[What this task involves]:
Go through the data below and work out how many lines contain "section"; the answer is the number alone.

START Extracted material

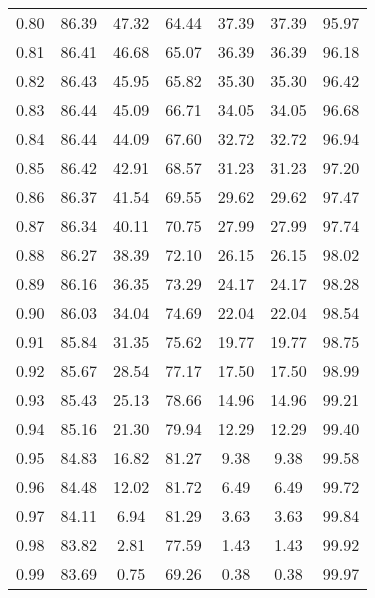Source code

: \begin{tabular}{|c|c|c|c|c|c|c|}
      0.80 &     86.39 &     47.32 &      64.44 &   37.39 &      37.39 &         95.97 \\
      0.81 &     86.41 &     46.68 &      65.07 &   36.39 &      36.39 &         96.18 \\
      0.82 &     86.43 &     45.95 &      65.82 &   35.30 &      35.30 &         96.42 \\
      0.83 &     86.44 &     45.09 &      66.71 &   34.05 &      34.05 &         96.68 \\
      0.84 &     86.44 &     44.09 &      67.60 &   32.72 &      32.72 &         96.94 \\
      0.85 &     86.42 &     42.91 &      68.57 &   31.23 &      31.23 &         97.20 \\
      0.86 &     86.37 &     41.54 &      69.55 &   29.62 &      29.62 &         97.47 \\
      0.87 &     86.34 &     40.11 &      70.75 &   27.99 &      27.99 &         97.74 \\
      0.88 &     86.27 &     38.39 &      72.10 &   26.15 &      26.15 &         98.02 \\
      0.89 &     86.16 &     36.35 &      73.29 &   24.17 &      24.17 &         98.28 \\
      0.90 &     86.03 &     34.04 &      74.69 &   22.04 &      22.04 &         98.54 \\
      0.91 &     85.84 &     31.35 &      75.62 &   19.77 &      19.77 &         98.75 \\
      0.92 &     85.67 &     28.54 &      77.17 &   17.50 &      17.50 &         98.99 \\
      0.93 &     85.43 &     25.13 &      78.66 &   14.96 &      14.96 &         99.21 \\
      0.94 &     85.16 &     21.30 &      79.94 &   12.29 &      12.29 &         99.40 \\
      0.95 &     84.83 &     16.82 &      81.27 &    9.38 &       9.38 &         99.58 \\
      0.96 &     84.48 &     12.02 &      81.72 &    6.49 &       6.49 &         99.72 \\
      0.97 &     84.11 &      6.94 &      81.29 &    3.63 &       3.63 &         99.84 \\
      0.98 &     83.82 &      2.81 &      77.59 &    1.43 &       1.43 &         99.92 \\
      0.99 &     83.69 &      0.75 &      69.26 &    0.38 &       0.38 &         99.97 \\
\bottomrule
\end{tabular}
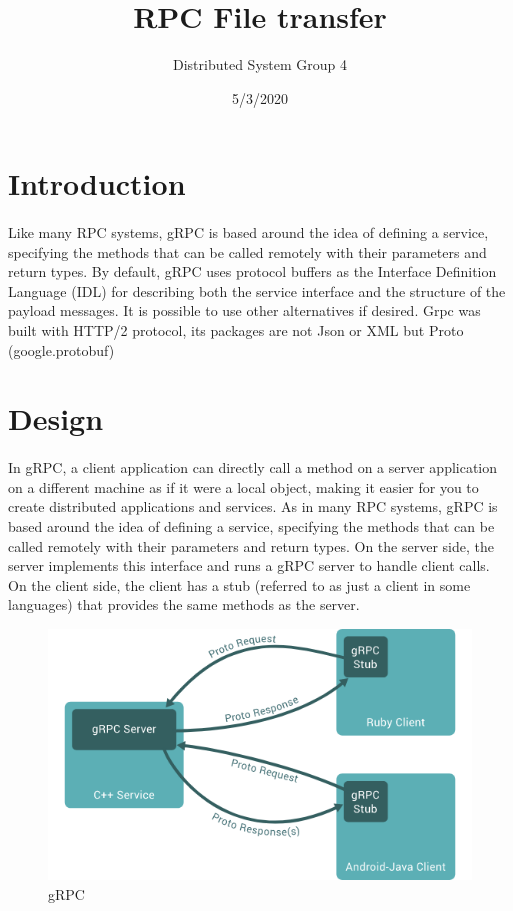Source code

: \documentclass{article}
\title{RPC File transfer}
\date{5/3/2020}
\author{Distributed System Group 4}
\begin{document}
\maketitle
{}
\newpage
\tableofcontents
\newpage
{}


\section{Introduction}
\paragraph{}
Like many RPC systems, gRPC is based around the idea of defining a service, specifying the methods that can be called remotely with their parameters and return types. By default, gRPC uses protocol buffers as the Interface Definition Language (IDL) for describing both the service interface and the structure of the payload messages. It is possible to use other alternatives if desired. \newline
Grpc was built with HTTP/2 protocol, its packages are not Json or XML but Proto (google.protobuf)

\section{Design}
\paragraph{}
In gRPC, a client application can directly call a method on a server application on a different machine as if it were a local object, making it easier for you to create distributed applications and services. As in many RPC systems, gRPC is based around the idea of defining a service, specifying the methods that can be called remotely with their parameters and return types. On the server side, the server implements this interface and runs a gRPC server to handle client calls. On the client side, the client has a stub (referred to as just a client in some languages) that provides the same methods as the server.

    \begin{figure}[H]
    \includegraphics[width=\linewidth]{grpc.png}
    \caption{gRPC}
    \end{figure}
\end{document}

END Extracted material

[Result of the task]:
2